[YOUR OBJECTIVE]: The answer consists solely of the listing's lines from the first through the line containing "3.Book Details 50(JDBC)<br>", each reproduced exactly.

[DATA RECORDS]:

╭──

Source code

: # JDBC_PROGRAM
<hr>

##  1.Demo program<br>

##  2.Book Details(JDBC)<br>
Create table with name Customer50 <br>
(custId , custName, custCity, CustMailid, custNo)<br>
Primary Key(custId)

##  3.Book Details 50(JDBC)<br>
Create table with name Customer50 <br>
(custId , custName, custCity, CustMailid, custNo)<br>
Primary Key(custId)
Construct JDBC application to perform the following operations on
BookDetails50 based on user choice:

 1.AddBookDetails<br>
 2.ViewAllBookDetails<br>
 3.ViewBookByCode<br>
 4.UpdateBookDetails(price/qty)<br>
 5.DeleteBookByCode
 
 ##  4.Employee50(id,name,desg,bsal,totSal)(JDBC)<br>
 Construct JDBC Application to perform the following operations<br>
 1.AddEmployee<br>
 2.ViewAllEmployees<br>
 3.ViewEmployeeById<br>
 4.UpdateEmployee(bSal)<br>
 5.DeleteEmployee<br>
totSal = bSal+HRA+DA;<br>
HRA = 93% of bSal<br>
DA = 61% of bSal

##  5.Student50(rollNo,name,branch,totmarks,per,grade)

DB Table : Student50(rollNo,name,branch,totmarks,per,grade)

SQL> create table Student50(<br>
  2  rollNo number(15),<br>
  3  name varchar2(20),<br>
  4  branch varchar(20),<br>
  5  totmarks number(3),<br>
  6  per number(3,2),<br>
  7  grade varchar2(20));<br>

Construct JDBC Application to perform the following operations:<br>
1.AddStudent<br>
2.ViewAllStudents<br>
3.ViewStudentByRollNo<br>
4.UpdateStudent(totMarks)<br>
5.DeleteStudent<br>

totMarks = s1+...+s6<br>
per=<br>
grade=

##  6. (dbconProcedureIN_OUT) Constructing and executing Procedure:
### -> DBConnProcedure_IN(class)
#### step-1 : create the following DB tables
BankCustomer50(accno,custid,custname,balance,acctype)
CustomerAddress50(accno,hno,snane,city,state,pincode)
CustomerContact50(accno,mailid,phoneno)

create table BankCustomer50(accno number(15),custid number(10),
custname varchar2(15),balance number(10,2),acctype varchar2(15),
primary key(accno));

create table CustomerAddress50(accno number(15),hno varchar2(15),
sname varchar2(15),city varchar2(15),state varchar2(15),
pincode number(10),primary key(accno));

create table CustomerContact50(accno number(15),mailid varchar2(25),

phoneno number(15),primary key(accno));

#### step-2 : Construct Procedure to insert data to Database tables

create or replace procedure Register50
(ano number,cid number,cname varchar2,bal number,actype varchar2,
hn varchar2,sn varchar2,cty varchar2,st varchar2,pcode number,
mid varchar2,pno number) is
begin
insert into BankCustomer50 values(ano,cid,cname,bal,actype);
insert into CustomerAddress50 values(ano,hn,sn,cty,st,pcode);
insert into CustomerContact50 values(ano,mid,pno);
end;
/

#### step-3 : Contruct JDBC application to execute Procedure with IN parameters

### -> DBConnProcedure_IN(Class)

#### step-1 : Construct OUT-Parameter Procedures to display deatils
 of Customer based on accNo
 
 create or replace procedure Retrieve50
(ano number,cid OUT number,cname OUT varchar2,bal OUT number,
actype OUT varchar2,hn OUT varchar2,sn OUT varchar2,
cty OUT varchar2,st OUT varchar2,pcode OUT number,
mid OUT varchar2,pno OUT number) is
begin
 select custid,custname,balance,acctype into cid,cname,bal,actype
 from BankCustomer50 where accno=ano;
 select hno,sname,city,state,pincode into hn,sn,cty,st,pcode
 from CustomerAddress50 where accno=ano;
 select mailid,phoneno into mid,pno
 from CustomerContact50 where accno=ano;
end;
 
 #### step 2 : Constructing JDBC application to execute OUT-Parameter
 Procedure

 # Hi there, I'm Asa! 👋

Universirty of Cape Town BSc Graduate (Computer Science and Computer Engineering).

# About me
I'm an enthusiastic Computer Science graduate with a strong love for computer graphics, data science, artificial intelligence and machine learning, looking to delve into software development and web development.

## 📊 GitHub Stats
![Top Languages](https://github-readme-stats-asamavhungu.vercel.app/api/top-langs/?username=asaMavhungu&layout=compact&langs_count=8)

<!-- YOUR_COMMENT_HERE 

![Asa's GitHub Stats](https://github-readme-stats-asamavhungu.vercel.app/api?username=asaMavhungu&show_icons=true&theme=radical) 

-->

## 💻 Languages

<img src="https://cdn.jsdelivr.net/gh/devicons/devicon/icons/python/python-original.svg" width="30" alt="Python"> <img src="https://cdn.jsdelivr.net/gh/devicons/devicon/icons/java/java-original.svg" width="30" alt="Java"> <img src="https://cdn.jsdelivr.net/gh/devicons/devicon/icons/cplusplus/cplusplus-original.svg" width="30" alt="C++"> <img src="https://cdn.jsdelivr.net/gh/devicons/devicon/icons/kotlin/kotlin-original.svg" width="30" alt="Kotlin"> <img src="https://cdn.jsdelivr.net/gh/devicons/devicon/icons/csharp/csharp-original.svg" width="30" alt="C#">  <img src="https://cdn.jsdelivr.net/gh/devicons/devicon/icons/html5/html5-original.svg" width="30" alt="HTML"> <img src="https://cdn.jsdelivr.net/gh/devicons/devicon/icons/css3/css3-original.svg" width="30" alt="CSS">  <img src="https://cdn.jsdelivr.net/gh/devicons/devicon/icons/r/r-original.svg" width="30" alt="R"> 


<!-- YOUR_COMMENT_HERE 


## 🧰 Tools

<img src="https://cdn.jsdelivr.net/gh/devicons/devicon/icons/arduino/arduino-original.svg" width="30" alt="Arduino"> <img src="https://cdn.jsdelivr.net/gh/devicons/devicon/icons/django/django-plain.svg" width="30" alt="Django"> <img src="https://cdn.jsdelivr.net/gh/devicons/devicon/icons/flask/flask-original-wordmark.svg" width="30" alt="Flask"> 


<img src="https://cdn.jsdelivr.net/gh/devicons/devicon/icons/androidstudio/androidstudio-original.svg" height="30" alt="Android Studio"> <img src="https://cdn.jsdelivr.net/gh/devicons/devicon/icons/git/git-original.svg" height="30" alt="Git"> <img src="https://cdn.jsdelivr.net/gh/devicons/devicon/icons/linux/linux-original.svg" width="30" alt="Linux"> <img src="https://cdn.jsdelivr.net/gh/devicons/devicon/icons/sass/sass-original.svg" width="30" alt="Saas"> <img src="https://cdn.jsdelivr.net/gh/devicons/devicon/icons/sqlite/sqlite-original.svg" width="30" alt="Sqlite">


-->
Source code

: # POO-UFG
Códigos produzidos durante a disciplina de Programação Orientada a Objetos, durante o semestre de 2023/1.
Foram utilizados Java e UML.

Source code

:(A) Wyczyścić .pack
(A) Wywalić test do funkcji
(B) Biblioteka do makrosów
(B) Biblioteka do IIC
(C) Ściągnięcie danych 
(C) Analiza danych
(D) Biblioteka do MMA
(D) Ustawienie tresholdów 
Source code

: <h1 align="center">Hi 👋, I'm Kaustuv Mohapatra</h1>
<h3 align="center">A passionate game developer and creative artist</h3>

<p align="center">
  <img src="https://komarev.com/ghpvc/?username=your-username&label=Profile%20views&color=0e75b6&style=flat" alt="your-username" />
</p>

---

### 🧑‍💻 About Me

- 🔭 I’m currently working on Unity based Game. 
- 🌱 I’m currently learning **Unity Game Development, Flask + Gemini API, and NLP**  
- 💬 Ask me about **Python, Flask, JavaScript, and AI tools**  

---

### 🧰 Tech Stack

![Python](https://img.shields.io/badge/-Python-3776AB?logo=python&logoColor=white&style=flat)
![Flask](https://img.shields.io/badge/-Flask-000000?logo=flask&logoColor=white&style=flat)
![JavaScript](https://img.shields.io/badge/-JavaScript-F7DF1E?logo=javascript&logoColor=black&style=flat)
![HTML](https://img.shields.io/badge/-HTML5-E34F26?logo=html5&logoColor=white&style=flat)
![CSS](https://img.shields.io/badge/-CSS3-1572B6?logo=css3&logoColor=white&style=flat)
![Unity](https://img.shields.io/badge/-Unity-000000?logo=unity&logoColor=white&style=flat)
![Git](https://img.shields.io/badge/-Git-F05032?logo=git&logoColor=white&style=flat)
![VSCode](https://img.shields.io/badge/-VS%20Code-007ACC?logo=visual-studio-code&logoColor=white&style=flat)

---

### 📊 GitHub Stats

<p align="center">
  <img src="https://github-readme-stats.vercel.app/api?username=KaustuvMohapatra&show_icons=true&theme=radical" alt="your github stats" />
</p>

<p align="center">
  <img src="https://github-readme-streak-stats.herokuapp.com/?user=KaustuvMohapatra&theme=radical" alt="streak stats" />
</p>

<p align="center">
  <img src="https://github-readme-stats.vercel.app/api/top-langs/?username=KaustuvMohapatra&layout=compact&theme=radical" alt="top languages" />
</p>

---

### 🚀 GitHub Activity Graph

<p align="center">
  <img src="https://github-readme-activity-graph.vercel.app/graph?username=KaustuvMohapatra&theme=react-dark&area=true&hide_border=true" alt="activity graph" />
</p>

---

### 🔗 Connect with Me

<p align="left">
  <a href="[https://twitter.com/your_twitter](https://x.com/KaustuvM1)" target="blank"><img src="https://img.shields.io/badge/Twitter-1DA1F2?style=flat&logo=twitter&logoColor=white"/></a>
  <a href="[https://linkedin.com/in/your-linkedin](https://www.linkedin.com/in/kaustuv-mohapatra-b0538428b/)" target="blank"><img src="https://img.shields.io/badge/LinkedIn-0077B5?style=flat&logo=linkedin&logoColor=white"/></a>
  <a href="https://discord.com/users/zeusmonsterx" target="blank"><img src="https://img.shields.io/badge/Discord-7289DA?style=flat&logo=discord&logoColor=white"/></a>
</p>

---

╰──

[ANSWER BOX]:
Source code

: # JDBC_PROGRAM
<hr>

##  1.Demo program<br>

##  2.Book Details(JDBC)<br>
Create table with name Customer50 <br>
(custId , custName, custCity, CustMailid, custNo)<br>
Primary Key(custId)

##  3.Book Details 50(JDBC)<br>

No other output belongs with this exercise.